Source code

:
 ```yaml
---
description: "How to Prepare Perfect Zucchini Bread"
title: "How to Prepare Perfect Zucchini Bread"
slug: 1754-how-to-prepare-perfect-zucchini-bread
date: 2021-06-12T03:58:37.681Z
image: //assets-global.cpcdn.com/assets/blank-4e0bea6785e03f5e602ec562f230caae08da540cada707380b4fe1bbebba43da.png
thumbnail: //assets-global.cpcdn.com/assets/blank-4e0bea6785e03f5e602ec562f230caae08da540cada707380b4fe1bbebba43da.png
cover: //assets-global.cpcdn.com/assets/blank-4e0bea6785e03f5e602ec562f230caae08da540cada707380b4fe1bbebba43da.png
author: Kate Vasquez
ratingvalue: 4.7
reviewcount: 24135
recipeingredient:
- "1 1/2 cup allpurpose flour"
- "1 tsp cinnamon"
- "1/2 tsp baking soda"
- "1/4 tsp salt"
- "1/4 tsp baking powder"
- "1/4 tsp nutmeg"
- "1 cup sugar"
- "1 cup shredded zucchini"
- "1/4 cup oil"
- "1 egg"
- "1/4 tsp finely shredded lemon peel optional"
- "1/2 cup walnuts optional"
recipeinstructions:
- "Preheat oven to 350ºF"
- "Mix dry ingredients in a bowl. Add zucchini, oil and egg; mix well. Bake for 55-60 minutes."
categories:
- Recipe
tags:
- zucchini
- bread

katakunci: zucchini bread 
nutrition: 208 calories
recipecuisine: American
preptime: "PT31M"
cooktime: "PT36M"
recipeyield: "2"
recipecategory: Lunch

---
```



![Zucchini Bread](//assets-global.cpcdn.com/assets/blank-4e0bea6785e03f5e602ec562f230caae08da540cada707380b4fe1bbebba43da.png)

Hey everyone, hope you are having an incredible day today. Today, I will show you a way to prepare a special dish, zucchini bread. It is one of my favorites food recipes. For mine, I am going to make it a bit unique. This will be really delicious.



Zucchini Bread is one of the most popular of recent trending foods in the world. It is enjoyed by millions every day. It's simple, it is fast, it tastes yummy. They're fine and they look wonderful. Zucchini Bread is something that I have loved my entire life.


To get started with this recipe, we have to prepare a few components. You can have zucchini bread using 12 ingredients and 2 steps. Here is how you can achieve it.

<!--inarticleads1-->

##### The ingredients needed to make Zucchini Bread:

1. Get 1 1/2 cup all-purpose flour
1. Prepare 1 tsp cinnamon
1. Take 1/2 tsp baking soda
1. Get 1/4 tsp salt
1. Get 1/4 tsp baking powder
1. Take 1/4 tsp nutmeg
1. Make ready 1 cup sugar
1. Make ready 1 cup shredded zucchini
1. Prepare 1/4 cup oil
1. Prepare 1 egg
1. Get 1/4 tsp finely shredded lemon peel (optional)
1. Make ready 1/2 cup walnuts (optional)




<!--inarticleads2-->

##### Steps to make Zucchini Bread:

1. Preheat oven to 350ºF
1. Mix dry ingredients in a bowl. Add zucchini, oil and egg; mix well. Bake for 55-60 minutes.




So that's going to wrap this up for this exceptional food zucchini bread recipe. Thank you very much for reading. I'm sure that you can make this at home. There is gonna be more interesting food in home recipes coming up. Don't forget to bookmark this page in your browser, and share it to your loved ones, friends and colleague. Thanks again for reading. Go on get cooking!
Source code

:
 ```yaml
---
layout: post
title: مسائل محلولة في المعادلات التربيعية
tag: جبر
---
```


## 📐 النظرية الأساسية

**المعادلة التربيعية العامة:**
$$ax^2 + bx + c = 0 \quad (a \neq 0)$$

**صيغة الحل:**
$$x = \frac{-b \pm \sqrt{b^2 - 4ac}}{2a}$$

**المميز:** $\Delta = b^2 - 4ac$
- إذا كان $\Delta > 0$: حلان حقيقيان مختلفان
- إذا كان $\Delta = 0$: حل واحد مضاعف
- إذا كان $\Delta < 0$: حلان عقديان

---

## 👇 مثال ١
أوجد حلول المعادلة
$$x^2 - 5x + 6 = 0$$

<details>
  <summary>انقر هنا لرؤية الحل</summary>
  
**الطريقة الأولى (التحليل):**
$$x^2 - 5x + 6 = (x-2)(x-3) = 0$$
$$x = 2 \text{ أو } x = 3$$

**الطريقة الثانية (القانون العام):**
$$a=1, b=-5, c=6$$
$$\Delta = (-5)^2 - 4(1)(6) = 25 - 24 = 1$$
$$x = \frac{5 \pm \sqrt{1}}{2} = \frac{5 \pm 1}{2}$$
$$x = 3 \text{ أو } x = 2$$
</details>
________
Lines holding the string "optional": find them in the listing above and copy each one.

- "1/4 tsp finely shredded lemon peel optional"
- "1/2 cup walnuts optional"
1. Get 1/4 tsp finely shredded lemon peel (optional)
1. Make ready 1/2 cup walnuts (optional)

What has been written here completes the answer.